The idea is to increase the power throughput of their present system by another factor of three—bringing the total charge time for an empty electric vehicle (EV) battery to under 15 minutes. All without needing to plug anything in to the car or really do anything other than drive the EV over a wireless charging plate embedded in the concrete.
The Energy Department’s mandate, Ozpineci says, didn’t specify whether such systems should be wired or wireless. But he adds, “Our expertise is in the wireless side. So we said, we’ll do the wireless part.”
While artists' concepts today depict filling station-like EV pumps that dispense a torrent of electrons like petroleum 2.0, wireless EV charging potentially represents more than just a new source of automotive fuel. Like the wireless Internet revolution of 20 to 30 years ago, wireless EV power could change more than just a car’s power source. Some futurists have seen wireless power playing a role in the rise of the "smart city" and the demise of the gas station.
Ozpineci says two key elements of their 97 percent efficiency, 120-kilowatt wireless charging technology concern the material they made it from and the coil that transmits and receives the electric power. They presented details, which will soon be published on the IEEE Xplore database, at IEEE’s Energy Conversion Congress and Exposition in September.
To beam wireless power from a floor unit to a power receiver unit in an EV, separated by some six inches of open air, means rapidly oscillating the electric and magnetic fields in the coil, inducing similar behavior in the receiving coil in the EV. Practically speaking, Ozpineci says, that means pumping out 120 kilowatts through oscillating currents at some 22,000 cycles per second (i.e. 22 kHz).
“The problem is typically we have silicon devices, and when we go to higher power levels, you cannot run them at higher switching frequencies,” he says. “At 10 kilowatts, you can switch at 20 kilohertz. But when you go up to 100 kilowatts and beyond, you have to reduce your switching frequency—because of thermal issues, because of the device response, because of a number of things.”
But transferring higher power levels at high efficiency demands higher switching frequencies. So this effectively means both swapping out silicon for more robust (and more expensive) silicon carbide and strengthening the coils on both sending and receiving ends of the power exchange.
Tesla’s Model 3 also uses silicon carbide electronics, Ozpineci says. So the Oak Ridge technology’s reliance on the material is not unprecedented in EV systems. On the other hand, they admit their 100-pound coil needs some refining and optimizing before it could ever be scaled out into a production-quality design.
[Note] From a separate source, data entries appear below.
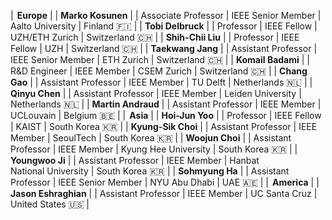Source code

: 
<style>
/* CSS for the table */
table {
  width: 100%;
  max-width: 100%;
  overflow-x: auto; /* Enable horizontal scrolling when the table exceeds the screen width */
  display: block; /* Ensure the table is displayed as a block element */
}
th, td {
  padding: 8px; /* Add padding to the table cells for better readability */
  text-align: left; /* Adjust text alignment as needed */
}
</style>

| <i class='fa-solid fa-location-dot fa-lg' style='color: #4c5dbe;'></i><span style='margin-right: 0.15em;'></span> **Europe** | 
| **Marko Kosunen** | <a href = 'https://metka.aalto.fi' target=_blank><i class='fa-solid fa-house-user fa-lg'></i></a> | Associate Professor | IEEE Senior Member | Aalto University | Finland <span class='emoji'>🇫🇮</span> |
| **Tobi Delbruck** | <a href = 'https://sensors.ini.ch' target=_blank><i class='fa-solid fa-house-user fa-lg'></i></a> | Professor | IEEE Fellow | UZH/ETH Zurich | Switzerland <span class='emoji'>🇨🇭</span> |
| **Shih-Chii Liu** | <a href = 'https://sensors.ini.ch' target=_blank><i class='fa-solid fa-house-user fa-lg'></i></a> | Professor | IEEE Fellow | UZH | Switzerland <span class='emoji'>🇨🇭</span> |
| **Taekwang Jang** | <a href = 'https://circuit.ee.ethz.ch' target=_blank><i class='fa-solid fa-house-user fa-lg'></i></a> | Assistant Professor | IEEE Senior Member | ETH Zurich | Switzerland <span class='emoji'>🇨🇭</span> |
| **Komail Badami** | <a href = 'https://www.csem.ch/en/contact/' target=_blank><i class='fa-solid fa-house-user fa-lg'></i></a> | R&D Engineer | IEEE Member | CSEM Zurich | Switzerland <span class='emoji'>🇨🇭</span> |
| **Chang Gao** | <a href = 'https://www.tudemi.com' target=_blank><i class='fa-solid fa-house-user fa-lg'></i></a> | Assistant Professor | IEEE Member | TU Delft | Netherlands <span class='emoji'>🇳🇱</span> |
| **Qinyu Chen** | <a href = 'https://sites.google.com/view/qinyu/' target=_blank><i class='fa-solid fa-house-user fa-lg'></i></a> | Assistant Professor | IEEE Member | Leiden University | Netherlands <span class='emoji'>🇳🇱</span> |
| **Martin Andraud** | <a href = 'https://martinandraud.github.io' target=_blank><i class='fa-solid fa-house-user fa-lg'></i></a> | Assistant Professor | IEEE Member | UCLouvain | Belgium <span class='emoji'>🇧🇪</span> |
| <i class='fa-solid fa-location-dot fa-lg' style='color: #4c5dbe;'></i><span style='margin-right: 0.15em;'></span> **Asia** | 
| **Hoi-Jun Yoo** | <a href = 'http://ssl.kaist.ac.kr' target=_blank><i class='fa-solid fa-house-user fa-lg'></i></a> | Professor | IEEE Fellow | KAIST | South Korea <span class='emoji'>🇰🇷</span> |
| **Kyung-Sik Choi** | <a href = 'https://stan.seoultech.ac.kr/home' target=_blank><i class='fa-solid fa-house-user fa-lg'></i></a> | Assistant Professor | IEEE Member | SeoulTech | South Korea <span class='emoji'>🇰🇷</span> |
| **Woojun Choi** | <a href = 'https://sites.google.com/view/miclkhu/micl?authuser=0' target=_blank><i class='fa-solid fa-house-user fa-lg'></i></a> | Assistant Professor | IEEE Member | Kyung Hee University | South Korea <span class='emoji'>🇰🇷</span> |
| **Youngwoo Ji** | <a href = 'https://lab.hanbat.ac.kr/cats/main' target=_blank><i class='fa-solid fa-house-user fa-lg'></i></a> | Assistant Professor | IEEE Member | Hanbat<br>National University | South Korea <span class='emoji'>🇰🇷</span> |
| **Sohmyung Ha** | <a href = 'https://wp.nyu.edu/sohmyung/' target=_blank><i class='fa-solid fa-house-user fa-lg'></i></a> | Assistant Professor | IEEE Senior Member | NYU Abu Dhabi | UAE <span class='emoji'>🇦🇪</span> |
| <i class='fa-solid fa-location-dot fa-lg' style='color: #4c5dbe;'></i><span style='margin-right: 0.15em;'></span> **America** | 
| **Jason Eshraghian** | <a href = 'https://ncg.ucsc.edu' target=_blank><i class='fa-solid fa-house-user fa-lg'></i></a> | Assistant Professor | IEEE Member | UC Santa Cruz | United States <span class='emoji'>🇺🇸</span> |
Then, they must produce three times more power from their design to reach the Energy Department’s 350 to 400 kilowatt target. Ozpineci says it’s a work in progress, but he suspects there will have to be multiple power modules in any 350-kW or more wireless supercharger.
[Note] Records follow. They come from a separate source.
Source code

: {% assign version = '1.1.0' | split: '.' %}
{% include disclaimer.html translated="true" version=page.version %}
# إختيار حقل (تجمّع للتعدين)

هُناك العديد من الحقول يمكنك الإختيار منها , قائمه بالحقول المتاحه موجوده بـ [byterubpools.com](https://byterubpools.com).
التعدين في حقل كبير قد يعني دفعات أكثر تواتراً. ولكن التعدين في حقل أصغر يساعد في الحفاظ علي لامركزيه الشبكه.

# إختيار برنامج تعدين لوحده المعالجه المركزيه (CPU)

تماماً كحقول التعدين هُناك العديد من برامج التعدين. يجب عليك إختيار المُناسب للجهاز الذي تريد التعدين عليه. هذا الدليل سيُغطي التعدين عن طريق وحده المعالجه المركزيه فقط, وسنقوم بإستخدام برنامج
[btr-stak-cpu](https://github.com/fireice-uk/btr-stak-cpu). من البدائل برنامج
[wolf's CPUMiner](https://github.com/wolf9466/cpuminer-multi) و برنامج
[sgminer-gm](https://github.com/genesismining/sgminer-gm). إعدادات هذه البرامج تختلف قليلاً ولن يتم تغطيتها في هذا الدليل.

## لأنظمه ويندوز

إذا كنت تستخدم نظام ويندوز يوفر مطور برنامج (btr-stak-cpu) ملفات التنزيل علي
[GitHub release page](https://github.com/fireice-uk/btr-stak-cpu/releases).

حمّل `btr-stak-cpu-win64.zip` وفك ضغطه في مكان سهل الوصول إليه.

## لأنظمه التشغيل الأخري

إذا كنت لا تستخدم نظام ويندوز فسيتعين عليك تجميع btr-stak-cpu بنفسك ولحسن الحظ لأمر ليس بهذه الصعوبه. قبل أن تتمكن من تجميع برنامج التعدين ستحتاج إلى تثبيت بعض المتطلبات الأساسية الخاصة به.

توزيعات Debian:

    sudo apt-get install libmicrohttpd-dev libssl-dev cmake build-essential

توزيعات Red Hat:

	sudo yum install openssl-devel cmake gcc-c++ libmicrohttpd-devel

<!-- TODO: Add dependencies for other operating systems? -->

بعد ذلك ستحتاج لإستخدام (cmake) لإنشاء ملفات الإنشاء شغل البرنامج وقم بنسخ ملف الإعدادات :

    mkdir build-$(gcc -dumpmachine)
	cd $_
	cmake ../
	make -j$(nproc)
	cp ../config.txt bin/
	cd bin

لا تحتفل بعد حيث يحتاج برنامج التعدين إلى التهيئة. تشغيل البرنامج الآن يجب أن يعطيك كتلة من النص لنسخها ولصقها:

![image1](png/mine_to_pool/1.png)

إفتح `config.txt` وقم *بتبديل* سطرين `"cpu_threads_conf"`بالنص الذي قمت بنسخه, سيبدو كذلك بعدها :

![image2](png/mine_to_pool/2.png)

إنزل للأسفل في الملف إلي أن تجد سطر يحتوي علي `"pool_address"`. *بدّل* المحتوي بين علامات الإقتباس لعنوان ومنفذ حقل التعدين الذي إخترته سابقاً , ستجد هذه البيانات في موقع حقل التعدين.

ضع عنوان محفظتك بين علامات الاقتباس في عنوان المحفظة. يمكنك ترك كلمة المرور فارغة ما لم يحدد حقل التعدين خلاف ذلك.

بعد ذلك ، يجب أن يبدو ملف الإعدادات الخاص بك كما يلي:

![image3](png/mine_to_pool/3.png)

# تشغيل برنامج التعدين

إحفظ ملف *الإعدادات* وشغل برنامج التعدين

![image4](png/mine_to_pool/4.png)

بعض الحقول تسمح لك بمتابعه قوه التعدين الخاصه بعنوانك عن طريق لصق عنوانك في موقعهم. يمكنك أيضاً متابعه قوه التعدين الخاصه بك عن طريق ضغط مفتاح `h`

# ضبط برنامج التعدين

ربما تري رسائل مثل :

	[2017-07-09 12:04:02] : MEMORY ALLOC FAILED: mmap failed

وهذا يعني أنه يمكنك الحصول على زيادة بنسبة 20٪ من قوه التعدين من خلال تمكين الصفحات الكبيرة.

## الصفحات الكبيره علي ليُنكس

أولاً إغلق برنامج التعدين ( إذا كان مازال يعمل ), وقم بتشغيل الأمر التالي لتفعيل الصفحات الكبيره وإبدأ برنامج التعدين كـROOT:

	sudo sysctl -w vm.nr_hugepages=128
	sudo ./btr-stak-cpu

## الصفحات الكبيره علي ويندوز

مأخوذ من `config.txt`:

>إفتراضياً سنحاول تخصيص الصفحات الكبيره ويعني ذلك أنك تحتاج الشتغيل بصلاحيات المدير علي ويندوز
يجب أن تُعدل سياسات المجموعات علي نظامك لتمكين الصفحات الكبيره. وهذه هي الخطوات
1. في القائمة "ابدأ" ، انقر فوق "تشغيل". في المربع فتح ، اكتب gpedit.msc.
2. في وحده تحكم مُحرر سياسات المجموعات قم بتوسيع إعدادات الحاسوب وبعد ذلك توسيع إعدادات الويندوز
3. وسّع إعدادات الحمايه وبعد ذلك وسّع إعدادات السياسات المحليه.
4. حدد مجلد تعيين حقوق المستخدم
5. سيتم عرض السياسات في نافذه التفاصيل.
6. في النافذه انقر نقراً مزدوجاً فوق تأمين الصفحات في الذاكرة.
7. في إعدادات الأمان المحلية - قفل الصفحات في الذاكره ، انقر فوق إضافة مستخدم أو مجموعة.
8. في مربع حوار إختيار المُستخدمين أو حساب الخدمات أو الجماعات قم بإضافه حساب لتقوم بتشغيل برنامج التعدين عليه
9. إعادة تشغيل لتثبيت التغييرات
“We’re able to use single power modules,” he says of the current 120-kW unit. “We’re at the limit or almost at the limit of these power modules. When you go to anything beyond that, we’ll have to either parallel these modules, or we have to have two inverters in parallel. And when you do that, you have a lot more challenges of running these things in sync.”
Ozpineci says his group is also working on a feasibility study of so-called dynamic EV charging—in which embedded wires in a road surface can charge a car as it’s driving down that road.
“Many groups in the world have looked at it, but most have looked at it for lower power,” he says. “Like 20 kilowatts. But we’re not limiting ourselves to 20 kilowatts. Do we need 100 kilowatts, do we need 120 kilowatts, do we need higher? Whatever results we get out of this, DoE might fund a demonstration.”